Any red-blooded Christmas fan knows this to be true:
I love Christmas songs more than most songs. I say this collectively, generally, with “Christmas songs” being one big lump of songs I love.
Of course, there are some terrible songs in that lump.
Let’s explore them now.
In no particular order, here they are: the WORST CHRISTMAS SONGS EVER!

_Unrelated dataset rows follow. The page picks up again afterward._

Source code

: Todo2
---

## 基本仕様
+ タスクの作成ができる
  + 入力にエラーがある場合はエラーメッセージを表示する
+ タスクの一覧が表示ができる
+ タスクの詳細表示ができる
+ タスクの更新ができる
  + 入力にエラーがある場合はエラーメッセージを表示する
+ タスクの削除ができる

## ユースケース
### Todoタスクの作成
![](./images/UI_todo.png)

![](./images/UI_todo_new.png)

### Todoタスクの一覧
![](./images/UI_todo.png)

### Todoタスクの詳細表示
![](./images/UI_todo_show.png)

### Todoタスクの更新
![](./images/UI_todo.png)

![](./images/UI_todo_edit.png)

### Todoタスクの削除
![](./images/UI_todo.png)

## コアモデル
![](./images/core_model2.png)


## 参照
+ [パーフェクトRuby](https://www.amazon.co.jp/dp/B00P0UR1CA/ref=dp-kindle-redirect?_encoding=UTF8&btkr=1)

(Might this offend you? It’s possible. I love Jesus and I love Christmas and I love you, so let’s embrace our differences and chuckle for a minute, mmk?)
Do You Hear What I Hear?
First of all, this title is too long and it is a question, which makes it hard to say. “What’s your favorite Christmas song?” “Do you hear what I hear?” “Umm… no?” It’s a more personal question than “What Child is This?” another Christmas song with a question-asking title. (Though it should be noted I dig this song, and not only because it was my first opportunity to publicly say “ass” as a child. Yeah, it meant donkey. I was the kind of rebel who only rebelled by smirking slightly when singing the word “ass” in church.)
“Do You Hear What I Hear?” is essentially a game of telephone that starts with the wind (of course) talking to a sheep (with you so far) who passes along that message to an actual human boy (who apparently speaks lamb) who somehow immediately gets an appointment with the King, who broadcasts the news to his people. The wind couldn’t just talk to the King? I mean, the boy got in to see him no problem. Or perhaps the wind could directly tell the news of baby Jesus to the people? Unless the wind can only communicate with sheep. Can all shepherds talk to their sheep as well? If so, I feel like the wind could have just spoken to the boy and left the middle animal out of it. THIS SONG CREATES SO MANY QUESTIONS. Also all of the echos makes it sound like it’s the background music in a weird and spooky cave. No. No.
Same Old Lang Syne by Dan Fogelberg
If you haven’t heard this song because you don’t obsessively listen to STAR 105.7, I’ll give you a moment to listen to this monstrosity on your own: Same Old Lang Syne.
Are you done? Great. Whether or not you listened to it just now, here’s a sample of the lyrics. This is LITERALLY HOW THIS “CHRISTMAS SONG” OPENS:
Met my old lover in the grocery store / The snow was falling Christmas Eve / I stood behind her in the frozen foods / And I touched her on the sleeve.
THE FIRST STANZA OF THIS CHRISTMAS SONG REFERS TO FROZEN FOODS, THE SADDEST OF ALL FOODS.
The song goes on very much in this manner for about fourteen minutes. Or six. Far too long for a melancholy Christmas song. Here’s your summary: ex lovers meet at a grocery store. They go through the check out stand together. They talk. They laugh. Talking gets awkward so they decide to go for a beer. They have a super depressing conversation about their lives. They part. The snow turns into rain.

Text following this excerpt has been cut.